It's not "doing away with history." It is picking and choosing who and what in history is memorialized, celebrated and aggrandized with monuments, statues, named buildings etc. Nuance and context are difficult to impossible in such things.

Nuance and context and description are much more easily and properly done in history books. That is where the stories of Confederate leaders belong. Not as statues on street corners and in.parks.
....That's true, but totally removing them from parks or street corners removes an important historical link to the past. Not many people read history books so a statue (might) be their only knowledge of past events. In these cases we are dealing with emotions much like the black student at UNC who felt safer when the Silent Sam statue had been removed.
 
The statues were put up to support the goals of the Confederacy including white supremacy and intimidate Black people.

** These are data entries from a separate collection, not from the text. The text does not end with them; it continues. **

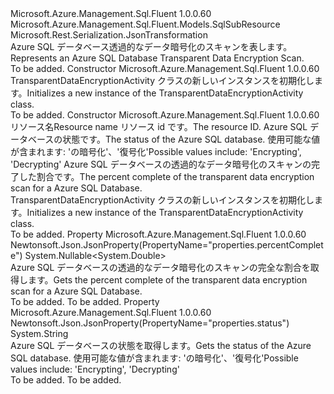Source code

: <Type Name="TransparentDataEncryptionActivity" FullName="Microsoft.Azure.Management.Sql.Fluent.Models.TransparentDataEncryptionActivity">
  <TypeSignature Language="C#" Value="public class TransparentDataEncryptionActivity : Microsoft.Azure.Management.Sql.Fluent.Models.SqlSubResource" />
  <TypeSignature Language="ILAsm" Value=".class public auto ansi beforefieldinit TransparentDataEncryptionActivity extends Microsoft.Azure.Management.Sql.Fluent.Models.SqlSubResource" />
  <TypeSignature Language="DocId" Value="T:Microsoft.Azure.Management.Sql.Fluent.Models.TransparentDataEncryptionActivity" />
  <TypeSignature Language="VB.NET" Value="Public Class TransparentDataEncryptionActivity&#xA;Inherits SqlSubResource" />
  <TypeSignature Language="F#" Value="type TransparentDataEncryptionActivity = class&#xA;    inherit SqlSubResource" />
  <AssemblyInfo>
    <AssemblyName>Microsoft.Azure.Management.Sql.Fluent</AssemblyName>
    <AssemblyVersion>1.0.0.60</AssemblyVersion>
  </AssemblyInfo>
  <Base>
    <BaseTypeName>Microsoft.Azure.Management.Sql.Fluent.Models.SqlSubResource</BaseTypeName>
  </Base>
  <Interfaces />
  <Attributes>
    <Attribute>
      <AttributeName>Microsoft.Rest.Serialization.JsonTransformation</AttributeName>
    </Attribute>
  </Attributes>
  <Docs>
    <summary>
            <span data-ttu-id="0ba71-101">Azure SQL データベース透過的なデータ暗号化のスキャンを表します。</span><span class="sxs-lookup"><span data-stu-id="0ba71-101">Represents an Azure SQL Database Transparent Data Encryption Scan.</span></span>
            </summary>
    <remarks>To be added.</remarks>
  </Docs>
  <Members>
    <Member MemberName=".ctor">
      <MemberSignature Language="C#" Value="public TransparentDataEncryptionActivity ();" />
      <MemberSignature Language="ILAsm" Value=".method public hidebysig specialname rtspecialname instance void .ctor() cil managed" />
      <MemberSignature Language="DocId" Value="M:Microsoft.Azure.Management.Sql.Fluent.Models.TransparentDataEncryptionActivity.#ctor" />
      <MemberSignature Language="VB.NET" Value="Public Sub New ()" />
      <MemberType>Constructor</MemberType>
      <AssemblyInfo>
        <AssemblyName>Microsoft.Azure.Management.Sql.Fluent</AssemblyName>
        <AssemblyVersion>1.0.0.60</AssemblyVersion>
      </AssemblyInfo>
      <Parameters />
      <Docs>
        <summary>
            <span data-ttu-id="0ba71-102">TransparentDataEncryptionActivity クラスの新しいインスタンスを初期化します。</span><span class="sxs-lookup"><span data-stu-id="0ba71-102">Initializes a new instance of the TransparentDataEncryptionActivity class.</span></span>
            </summary>
        <remarks>To be added.</remarks>
      </Docs>
    </Member>
    <Member MemberName=".ctor">
      <MemberSignature Language="C#" Value="public TransparentDataEncryptionActivity (string name = null, string id = null, string status = null, Nullable&lt;double&gt; percentComplete = null);" />
      <MemberSignature Language="ILAsm" Value=".method public hidebysig specialname rtspecialname instance void .ctor(string name, string id, string status, valuetype System.Nullable`1&lt;float64&gt; percentComplete) cil managed" />
      <MemberSignature Language="DocId" Value="M:Microsoft.Azure.Management.Sql.Fluent.Models.TransparentDataEncryptionActivity.#ctor(System.String,System.String,System.String,System.Nullable{System.Double})" />
      <MemberSignature Language="VB.NET" Value="Public Sub New (Optional name As String = null, Optional id As String = null, Optional status As String = null, Optional percentComplete As Nullable(Of Double) = null)" />
      <MemberSignature Language="F#" Value="new Microsoft.Azure.Management.Sql.Fluent.Models.TransparentDataEncryptionActivity : string * string * string * Nullable&lt;double&gt; -&gt; Microsoft.Azure.Management.Sql.Fluent.Models.TransparentDataEncryptionActivity" Usage="new Microsoft.Azure.Management.Sql.Fluent.Models.TransparentDataEncryptionActivity (name, id, status, percentComplete)" />
      <MemberType>Constructor</MemberType>
      <AssemblyInfo>
        <AssemblyName>Microsoft.Azure.Management.Sql.Fluent</AssemblyName>
        <AssemblyVersion>1.0.0.60</AssemblyVersion>
      </AssemblyInfo>
      <Parameters>
        <Parameter Name="name" Type="System.String" />
        <Parameter Name="id" Type="System.String" />
        <Parameter Name="status" Type="System.String" />
        <Parameter Name="percentComplete" Type="System.Nullable&lt;System.Double&gt;" />
      </Parameters>
      <Docs>
        <param name="name"><span data-ttu-id="0ba71-103">リソース名</span><span class="sxs-lookup"><span data-stu-id="0ba71-103">Resource name</span></span></param>
        <param name="id"><span data-ttu-id="0ba71-104">リソース id です。</span><span class="sxs-lookup"><span data-stu-id="0ba71-104">The resource ID.</span></span></param>
        <param name="status"><span data-ttu-id="0ba71-105">Azure SQL データベースの状態です。</span><span class="sxs-lookup"><span data-stu-id="0ba71-105">The status of the Azure SQL database.</span></span> <span data-ttu-id="0ba71-106">使用可能な値が含まれます: 'の暗号化'、'復号化'</span><span class="sxs-lookup"><span data-stu-id="0ba71-106">Possible values include: 'Encrypting', 'Decrypting'</span></span></param>
        <param name="percentComplete"><span data-ttu-id="0ba71-107">Azure SQL データベースの透過的なデータ暗号化のスキャンの完了した割合です。</span><span class="sxs-lookup"><span data-stu-id="0ba71-107">The percent complete of the transparent data encryption scan for a Azure SQL Database.</span></span></param>
        <summary>
            <span data-ttu-id="0ba71-108">TransparentDataEncryptionActivity クラスの新しいインスタンスを初期化します。</span><span class="sxs-lookup"><span data-stu-id="0ba71-108">Initializes a new instance of the TransparentDataEncryptionActivity class.</span></span>
            </summary>
        <remarks>To be added.</remarks>
      </Docs>
    </Member>
    <Member MemberName="PercentComplete">
      <MemberSignature Language="C#" Value="public Nullable&lt;double&gt; PercentComplete { get; }" />
      <MemberSignature Language="ILAsm" Value=".property instance valuetype System.Nullable`1&lt;float64&gt; PercentComplete" />
      <MemberSignature Language="DocId" Value="P:Microsoft.Azure.Management.Sql.Fluent.Models.TransparentDataEncryptionActivity.PercentComplete" />
      <MemberSignature Language="VB.NET" Value="Public ReadOnly Property PercentComplete As Nullable(Of Double)" />
      <MemberSignature Language="F#" Value="member this.PercentComplete : Nullable&lt;double&gt;" Usage="Microsoft.Azure.Management.Sql.Fluent.Models.TransparentDataEncryptionActivity.PercentComplete" />
      <MemberType>Property</MemberType>
      <AssemblyInfo>
        <AssemblyName>Microsoft.Azure.Management.Sql.Fluent</AssemblyName>
        <AssemblyVersion>1.0.0.60</AssemblyVersion>
      </AssemblyInfo>
      <Attributes>
        <Attribute>
          <AttributeName>Newtonsoft.Json.JsonProperty(PropertyName="properties.percentComplete")</AttributeName>
        </Attribute>
      </Attributes>
      <ReturnValue>
        <ReturnType>System.Nullable&lt;System.Double&gt;</ReturnType>
      </ReturnValue>
      <Docs>
        <summary>
            <span data-ttu-id="0ba71-109">Azure SQL データベースの透過的なデータ暗号化のスキャンの完全な割合を取得します。</span><span class="sxs-lookup"><span data-stu-id="0ba71-109">Gets the percent complete of the transparent data encryption scan for a Azure SQL Database.</span></span>
            </summary>
        <value>To be added.</value>
        <remarks>To be added.</remarks>
      </Docs>
    </Member>
    <Member MemberName="Status">
      <MemberSignature Language="C#" Value="public string Status { get; }" />
      <MemberSignature Language="ILAsm" Value=".property instance string Status" />
      <MemberSignature Language="DocId" Value="P:Microsoft.Azure.Management.Sql.Fluent.Models.TransparentDataEncryptionActivity.Status" />
      <MemberSignature Language="VB.NET" Value="Public ReadOnly Property Status As String" />
      <MemberSignature Language="F#" Value="member this.Status : string" Usage="Microsoft.Azure.Management.Sql.Fluent.Models.TransparentDataEncryptionActivity.Status" />
      <MemberType>Property</MemberType>
      <AssemblyInfo>
        <AssemblyName>Microsoft.Azure.Management.Sql.Fluent</AssemblyName>
        <AssemblyVersion>1.0.0.60</AssemblyVersion>
      </AssemblyInfo>
      <Attributes>
        <Attribute>
          <AttributeName>Newtonsoft.Json.JsonProperty(PropertyName="properties.status")</AttributeName>
        </Attribute>
      </Attributes>
      <ReturnValue>
        <ReturnType>System.String</ReturnType>
      </ReturnValue>
      <Docs>
        <summary>
            <span data-ttu-id="0ba71-110">Azure SQL データベースの状態を取得します。</span><span class="sxs-lookup"><span data-stu-id="0ba71-110">Gets the status of the Azure SQL database.</span></span> <span data-ttu-id="0ba71-111">使用可能な値が含まれます: 'の暗号化'、'復号化'</span><span class="sxs-lookup"><span data-stu-id="0ba71-111">Possible values include: 'Encrypting', 'Decrypting'</span></span>
            </summary>
        <value>To be added.</value>
        <remarks>To be added.</remarks>
      </Docs>
    </Member>
  </Members>
</Type>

The statues were taken down to show that we shouldn’t honor the Confederacy. The removal of statues is history in itself.
 
We need to shut down the University of North Carolina and sell it off part by part, starting with the basketball team.
 
Why wouldn’t a big corporation just by the team name? With merchandise, that’s way better exposure than being mentioned with a stadium name. They mention the stadium once or twice per game broadcast. You see the corporate logo on every play on a jersey.
On the flip side, you don’t want your brand to be a doormat. At least stadiums can feel more linked to the community than the team.
 
Yeah. Nobody wants their brand name controlled by Daniel Snyder's front office moves and Ron Rivera's coaching.